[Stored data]
——————

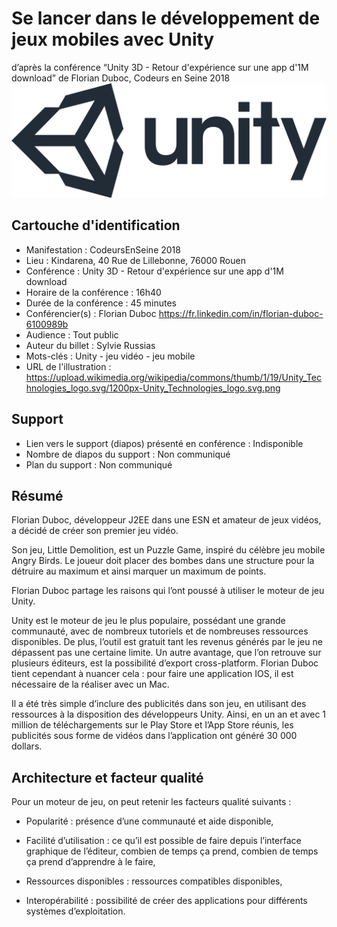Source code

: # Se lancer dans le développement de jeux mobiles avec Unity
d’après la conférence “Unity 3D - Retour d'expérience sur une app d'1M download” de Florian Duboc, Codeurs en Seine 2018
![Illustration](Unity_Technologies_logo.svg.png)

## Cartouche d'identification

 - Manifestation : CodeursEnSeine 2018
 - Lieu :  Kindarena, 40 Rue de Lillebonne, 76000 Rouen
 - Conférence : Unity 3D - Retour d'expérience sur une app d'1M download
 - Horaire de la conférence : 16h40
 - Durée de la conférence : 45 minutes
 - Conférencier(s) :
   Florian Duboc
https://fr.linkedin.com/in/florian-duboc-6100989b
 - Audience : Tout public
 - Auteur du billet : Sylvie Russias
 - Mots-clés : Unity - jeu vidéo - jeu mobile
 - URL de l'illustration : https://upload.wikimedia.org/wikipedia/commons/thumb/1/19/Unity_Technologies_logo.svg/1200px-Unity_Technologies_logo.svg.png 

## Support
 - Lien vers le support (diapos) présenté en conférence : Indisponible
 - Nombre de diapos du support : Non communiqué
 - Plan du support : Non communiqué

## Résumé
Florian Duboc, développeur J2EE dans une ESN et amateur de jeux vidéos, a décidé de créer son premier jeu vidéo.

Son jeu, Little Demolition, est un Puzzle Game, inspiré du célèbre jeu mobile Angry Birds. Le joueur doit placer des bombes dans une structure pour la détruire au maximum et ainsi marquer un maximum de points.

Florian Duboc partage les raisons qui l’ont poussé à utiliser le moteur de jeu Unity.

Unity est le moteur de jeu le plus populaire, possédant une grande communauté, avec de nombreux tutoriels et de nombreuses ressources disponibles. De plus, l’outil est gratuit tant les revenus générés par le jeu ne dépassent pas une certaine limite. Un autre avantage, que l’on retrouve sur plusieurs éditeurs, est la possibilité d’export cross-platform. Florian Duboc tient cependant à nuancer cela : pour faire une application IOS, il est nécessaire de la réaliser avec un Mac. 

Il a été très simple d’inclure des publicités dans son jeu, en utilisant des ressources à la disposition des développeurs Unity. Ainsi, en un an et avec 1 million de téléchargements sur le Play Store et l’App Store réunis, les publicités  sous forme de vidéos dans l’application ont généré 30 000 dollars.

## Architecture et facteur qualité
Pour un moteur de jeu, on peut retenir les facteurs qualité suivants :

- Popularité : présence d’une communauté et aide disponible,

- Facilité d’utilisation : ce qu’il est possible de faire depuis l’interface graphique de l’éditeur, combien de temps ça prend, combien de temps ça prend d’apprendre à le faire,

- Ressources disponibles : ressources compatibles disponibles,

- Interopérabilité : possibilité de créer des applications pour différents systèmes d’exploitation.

——————

TASK BRIEF »
For every line in the data above that holds "dans", return the line itself.

TASK RESULT »
: # Se lancer dans le développement de jeux mobiles avec Unity
Florian Duboc, développeur J2EE dans une ESN et amateur de jeux vidéos, a décidé de créer son premier jeu vidéo.
Son jeu, Little Demolition, est un Puzzle Game, inspiré du célèbre jeu mobile Angry Birds. Le joueur doit placer des bombes dans une structure pour la détruire au maximum et ainsi marquer un maximum de points.
Il a été très simple d’inclure des publicités dans son jeu, en utilisant des ressources à la disposition des développeurs Unity. Ainsi, en un an et avec 1 million de téléchargements sur le Play Store et l’App Store réunis, les publicités  sous forme de vidéos dans l’application ont généré 30 000 dollars.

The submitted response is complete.